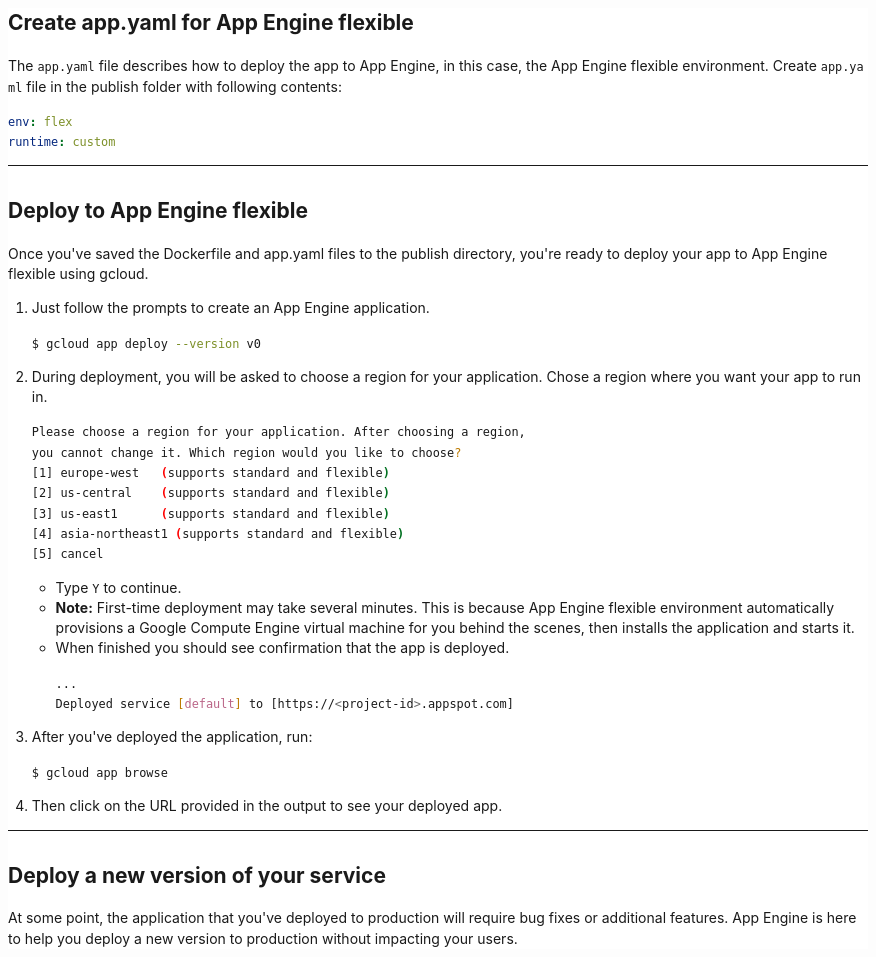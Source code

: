 ## Create app.yaml for App Engine flexible

The `app.yaml` file describes how to deploy the app to App Engine, in this case, the App Engine flexible environment. Create `app.yaml` file in the publish folder with following contents:

```yaml
env: flex
runtime: custom
```

---
## Deploy to App Engine flexible

Once you've saved the Dockerfile and app.yaml files to the publish directory, you're ready to deploy your app to App Engine flexible using gcloud.

1. Just follow the prompts to create an App Engine application.
    ```bash
    $ gcloud app deploy --version v0
    ```
2. During deployment, you will be asked to choose a region for your application. Chose a region where you want your app to run in.
    ```bash
    Please choose a region for your application. After choosing a region,
    you cannot change it. Which region would you like to choose?
    [1] europe-west   (supports standard and flexible)
    [2] us-central    (supports standard and flexible)
    [3] us-east1      (supports standard and flexible)
    [4] asia-northeast1 (supports standard and flexible)
    [5] cancel
    ```
    * Type `Y` to continue.
    * **Note:** First-time deployment may take several minutes. This is because App Engine flexible environment automatically provisions a Google Compute Engine virtual machine for you behind the scenes, then installs the application and starts it.
    * When finished you should see confirmation that the app is deployed.
        ```bash
        ...
        Deployed service [default] to [https://<project-id>.appspot.com]
        ```
3. After you've deployed the application, run:
    ```bash
    $ gcloud app browse
    ```
4. Then click on the URL provided in the output to see your deployed app.

---
## Deploy a new version of your service

At some point, the application that you've deployed to production will require bug fixes or additional features. App Engine is here to help you deploy a new version to production without impacting your users.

*****

Aim of the exercise:
Provide the number of lines above in which the word "region" appears, with no further words.

Solution below:
3